• _TASK DESCRIPTION_: An exact reproduction of the lines below, from the first through the one with "- [VELA School - User", is the whole answer; pictures have no place in it.
START MATERIAL PROVIDED
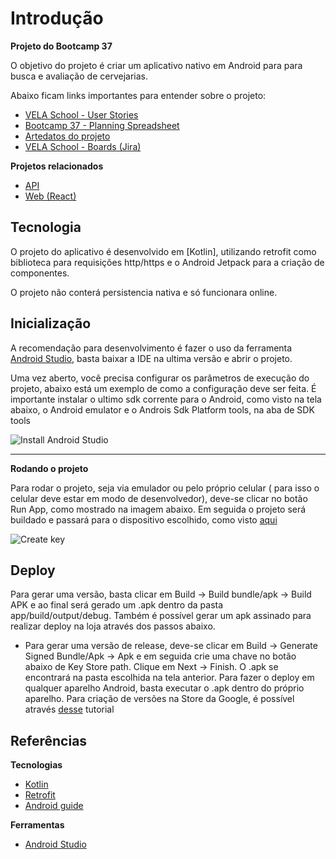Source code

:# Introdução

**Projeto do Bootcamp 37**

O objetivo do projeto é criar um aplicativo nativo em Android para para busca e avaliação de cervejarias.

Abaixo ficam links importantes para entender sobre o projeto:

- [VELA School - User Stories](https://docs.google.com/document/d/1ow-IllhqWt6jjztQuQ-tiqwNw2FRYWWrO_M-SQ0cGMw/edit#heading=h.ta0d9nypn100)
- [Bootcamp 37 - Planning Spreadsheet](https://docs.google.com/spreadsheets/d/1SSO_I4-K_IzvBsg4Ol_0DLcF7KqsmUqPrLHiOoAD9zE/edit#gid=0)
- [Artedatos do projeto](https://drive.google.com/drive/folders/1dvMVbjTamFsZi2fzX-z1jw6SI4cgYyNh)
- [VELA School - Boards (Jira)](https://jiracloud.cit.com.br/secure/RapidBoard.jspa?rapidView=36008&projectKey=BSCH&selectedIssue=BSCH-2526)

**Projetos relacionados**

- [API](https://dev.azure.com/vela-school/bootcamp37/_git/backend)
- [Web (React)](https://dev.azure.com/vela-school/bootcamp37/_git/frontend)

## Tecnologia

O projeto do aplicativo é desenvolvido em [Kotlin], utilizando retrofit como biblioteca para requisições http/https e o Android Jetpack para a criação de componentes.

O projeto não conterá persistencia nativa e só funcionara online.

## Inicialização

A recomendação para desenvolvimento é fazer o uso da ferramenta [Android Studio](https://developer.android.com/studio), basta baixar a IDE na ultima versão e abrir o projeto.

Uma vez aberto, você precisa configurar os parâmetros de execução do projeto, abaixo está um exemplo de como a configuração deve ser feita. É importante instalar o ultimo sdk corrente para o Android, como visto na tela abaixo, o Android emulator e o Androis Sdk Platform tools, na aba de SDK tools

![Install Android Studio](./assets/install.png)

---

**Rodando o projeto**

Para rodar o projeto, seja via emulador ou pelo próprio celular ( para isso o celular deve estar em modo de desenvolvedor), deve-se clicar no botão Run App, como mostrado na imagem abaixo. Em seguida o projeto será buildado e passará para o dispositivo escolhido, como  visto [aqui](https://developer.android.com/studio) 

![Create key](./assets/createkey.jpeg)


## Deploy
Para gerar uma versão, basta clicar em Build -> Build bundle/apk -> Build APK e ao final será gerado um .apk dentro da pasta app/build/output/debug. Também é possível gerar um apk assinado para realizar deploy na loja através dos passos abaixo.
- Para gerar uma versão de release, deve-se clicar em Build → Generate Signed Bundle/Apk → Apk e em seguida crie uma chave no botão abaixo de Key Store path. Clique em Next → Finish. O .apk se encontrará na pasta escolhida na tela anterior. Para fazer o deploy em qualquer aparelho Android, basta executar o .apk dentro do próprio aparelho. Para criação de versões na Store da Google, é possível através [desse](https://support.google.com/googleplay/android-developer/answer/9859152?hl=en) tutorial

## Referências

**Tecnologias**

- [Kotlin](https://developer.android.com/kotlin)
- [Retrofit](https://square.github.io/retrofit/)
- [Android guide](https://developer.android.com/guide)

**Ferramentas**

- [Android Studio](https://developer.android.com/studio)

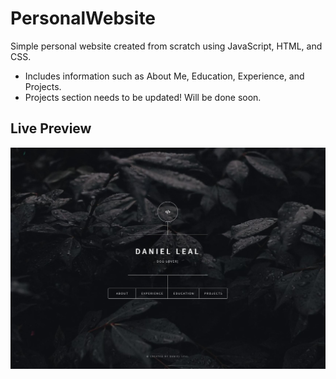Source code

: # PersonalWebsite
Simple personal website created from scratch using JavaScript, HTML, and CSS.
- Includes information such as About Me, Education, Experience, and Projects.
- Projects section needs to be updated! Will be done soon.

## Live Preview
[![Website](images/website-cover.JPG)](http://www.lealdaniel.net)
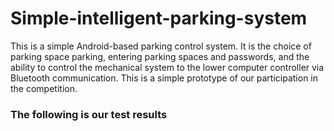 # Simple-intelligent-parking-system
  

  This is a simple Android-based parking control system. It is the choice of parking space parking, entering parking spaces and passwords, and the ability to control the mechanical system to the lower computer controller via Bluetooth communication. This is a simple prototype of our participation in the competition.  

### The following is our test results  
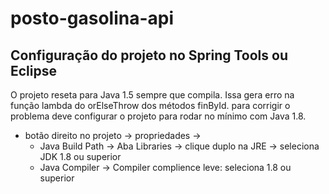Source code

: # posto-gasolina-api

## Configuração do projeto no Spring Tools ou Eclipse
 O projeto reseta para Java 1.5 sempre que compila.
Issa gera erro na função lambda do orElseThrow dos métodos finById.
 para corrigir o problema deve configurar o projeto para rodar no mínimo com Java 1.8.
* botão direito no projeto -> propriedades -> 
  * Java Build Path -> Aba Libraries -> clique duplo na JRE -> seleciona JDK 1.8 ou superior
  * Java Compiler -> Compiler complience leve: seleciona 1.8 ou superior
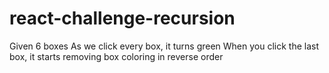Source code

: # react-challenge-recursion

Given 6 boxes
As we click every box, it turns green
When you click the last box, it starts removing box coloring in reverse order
END MATERIAL PROVIDED
• _SOLUTION FOR THIS EXERCISE_:
Source code

:# Introdução

**Projeto do Bootcamp 37**

O objetivo do projeto é criar um aplicativo nativo em Android para para busca e avaliação de cervejarias.

Abaixo ficam links importantes para entender sobre o projeto:

- [VELA School - User Stories](https://docs.google.com/document/d/1ow-IllhqWt6jjztQuQ-tiqwNw2FRYWWrO_M-SQ0cGMw/edit#heading=h.ta0d9nypn100)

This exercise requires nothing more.